PROBLEM REQUIREMENTS:
In the entries below, identify every line with the string "required" and copy it.

Rendered images with source text
◆ ◆ ◆ ◆

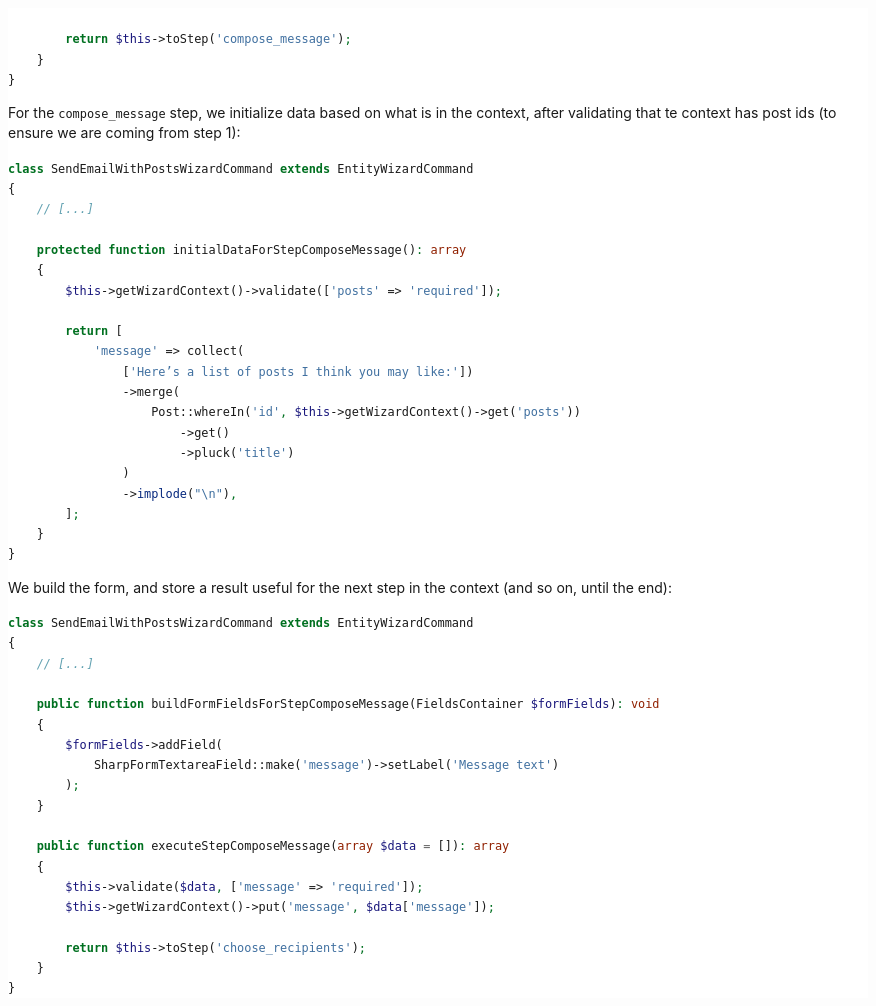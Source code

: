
 ```php
    
        return $this->toStep('compose_message');
    }
}
```

For the `compose_message` step, we initialize data based on what is in the context, after validating that te context has post ids (to ensure we are coming from step 1):

```php
class SendEmailWithPostsWizardCommand extends EntityWizardCommand
{
    // [...]
    
    protected function initialDataForStepComposeMessage(): array
    {
        $this->getWizardContext()->validate(['posts' => 'required']);
    
        return [
            'message' => collect(
                ['Here’s a list of posts I think you may like:'])
                ->merge(
                    Post::whereIn('id', $this->getWizardContext()->get('posts'))
                        ->get()
                        ->pluck('title')
                )
                ->implode("\n"),
        ];
    }
}
```

We build the form, and store a result useful for the next step in the context (and so on, until the end):

```php
class SendEmailWithPostsWizardCommand extends EntityWizardCommand
{
    // [...]
    
    public function buildFormFieldsForStepComposeMessage(FieldsContainer $formFields): void
    {
        $formFields->addField(
            SharpFormTextareaField::make('message')->setLabel('Message text')
        );
    }
    
    public function executeStepComposeMessage(array $data = []): array
    {
        $this->validate($data, ['message' => 'required']);
        $this->getWizardContext()->put('message', $data['message']);
    
        return $this->toStep('choose_recipients');
    }
}
```
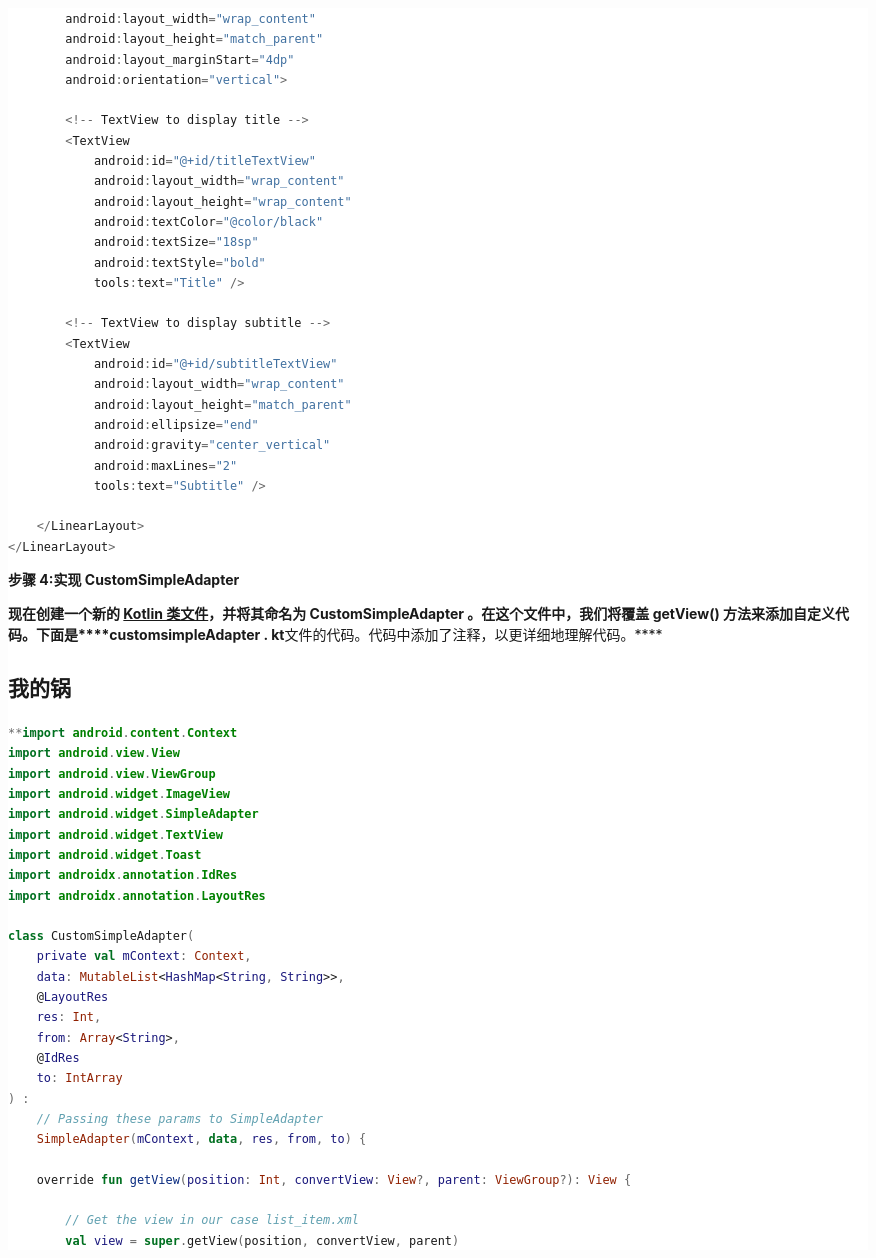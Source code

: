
 ```kt
        android:layout_width="wrap_content"
        android:layout_height="match_parent"
        android:layout_marginStart="4dp"
        android:orientation="vertical">

        <!-- TextView to display title -->
        <TextView
            android:id="@+id/titleTextView"
            android:layout_width="wrap_content"
            android:layout_height="wrap_content"
            android:textColor="@color/black"
            android:textSize="18sp"
            android:textStyle="bold"
            tools:text="Title" />

        <!-- TextView to display subtitle -->
        <TextView
            android:id="@+id/subtitleTextView"
            android:layout_width="wrap_content"
            android:layout_height="match_parent"
            android:ellipsize="end"
            android:gravity="center_vertical"
            android:maxLines="2"
            tools:text="Subtitle" />

    </LinearLayout>
</LinearLayout>
```

****步骤 4:实现 CustomSimpleAdapter****

**现在创建一个新的 [Kotlin 类文件](https://www.geeksforgeeks.org/how-to-create-classes-in-android-studio/)，并将其命名为 **CustomSimpleAdapter** 。在这个文件中，我们将覆盖 **getView()** 方法来添加自定义代码。下面是****customsimpleAdapter . kt**文件的代码。代码中添加了注释，以更详细地理解代码。****

## ****我的锅****

```kt
**import android.content.Context
import android.view.View
import android.view.ViewGroup
import android.widget.ImageView
import android.widget.SimpleAdapter
import android.widget.TextView
import android.widget.Toast
import androidx.annotation.IdRes
import androidx.annotation.LayoutRes

class CustomSimpleAdapter(
    private val mContext: Context,
    data: MutableList<HashMap<String, String>>,
    @LayoutRes
    res: Int,
    from: Array<String>,
    @IdRes
    to: IntArray
) :
    // Passing these params to SimpleAdapter
    SimpleAdapter(mContext, data, res, from, to) {

    override fun getView(position: Int, convertView: View?, parent: ViewGroup?): View {

        // Get the view in our case list_item.xml
        val view = super.getView(position, convertView, parent)
```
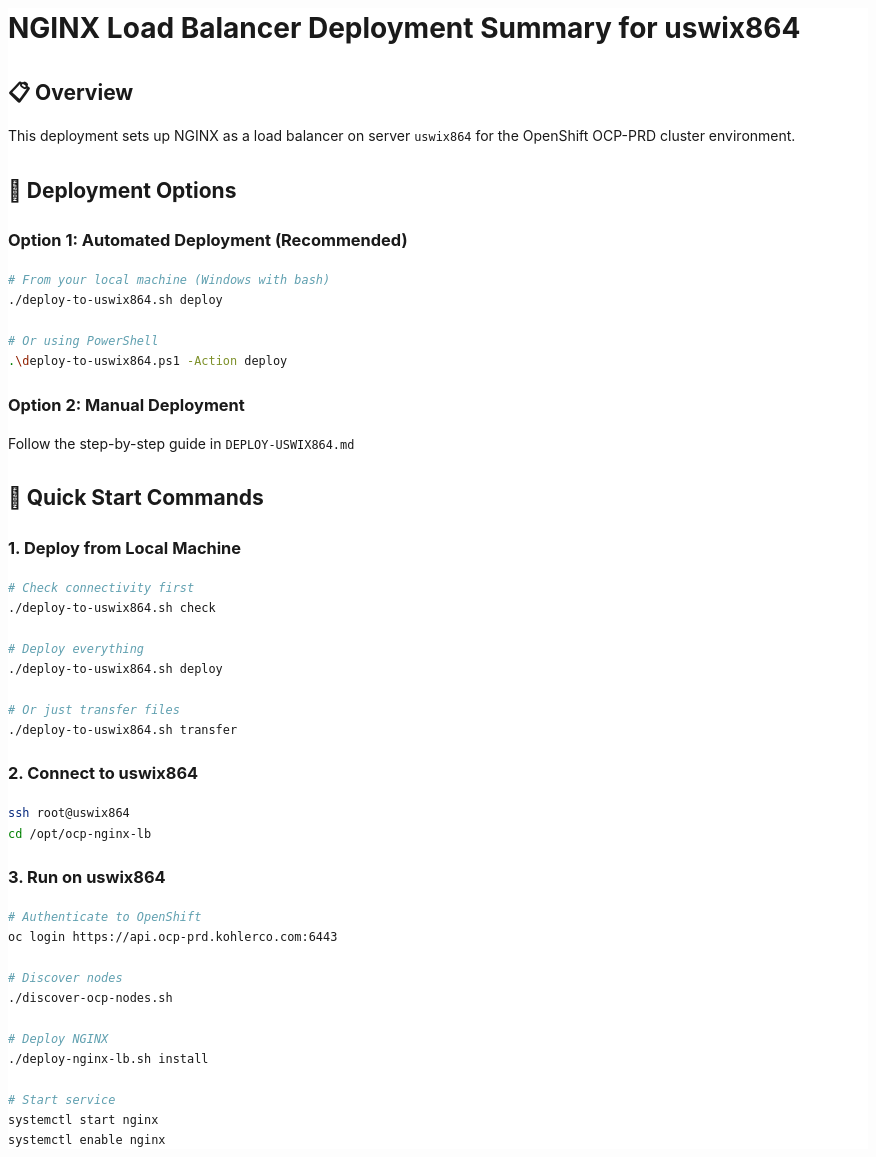 # NGINX Load Balancer Deployment Summary for uswix864

## 📋 Overview
This deployment sets up NGINX as a load balancer on server `uswix864` for the OpenShift OCP-PRD cluster environment.

## 🎯 Deployment Options

### Option 1: Automated Deployment (Recommended)
```bash
# From your local machine (Windows with bash)
./deploy-to-uswix864.sh deploy

# Or using PowerShell
.\deploy-to-uswix864.ps1 -Action deploy
```

### Option 2: Manual Deployment
Follow the step-by-step guide in `DEPLOY-USWIX864.md`

## 🚀 Quick Start Commands

### 1. Deploy from Local Machine
```bash
# Check connectivity first
./deploy-to-uswix864.sh check

# Deploy everything
./deploy-to-uswix864.sh deploy

# Or just transfer files
./deploy-to-uswix864.sh transfer
```

### 2. Connect to uswix864
```bash
ssh root@uswix864
cd /opt/ocp-nginx-lb
```

### 3. Run on uswix864
```bash
# Authenticate to OpenShift
oc login https://api.ocp-prd.kohlerco.com:6443

# Discover nodes
./discover-ocp-nodes.sh

# Deploy NGINX
./deploy-nginx-lb.sh install

# Start service
systemctl start nginx
systemctl enable nginx
```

◆ ◆ ◆ ◆

SOLUTION FOR THIS TASK:
        $this->getWizardContext()->validate(['posts' => 'required']);
        $this->validate($data, ['message' => 'required']);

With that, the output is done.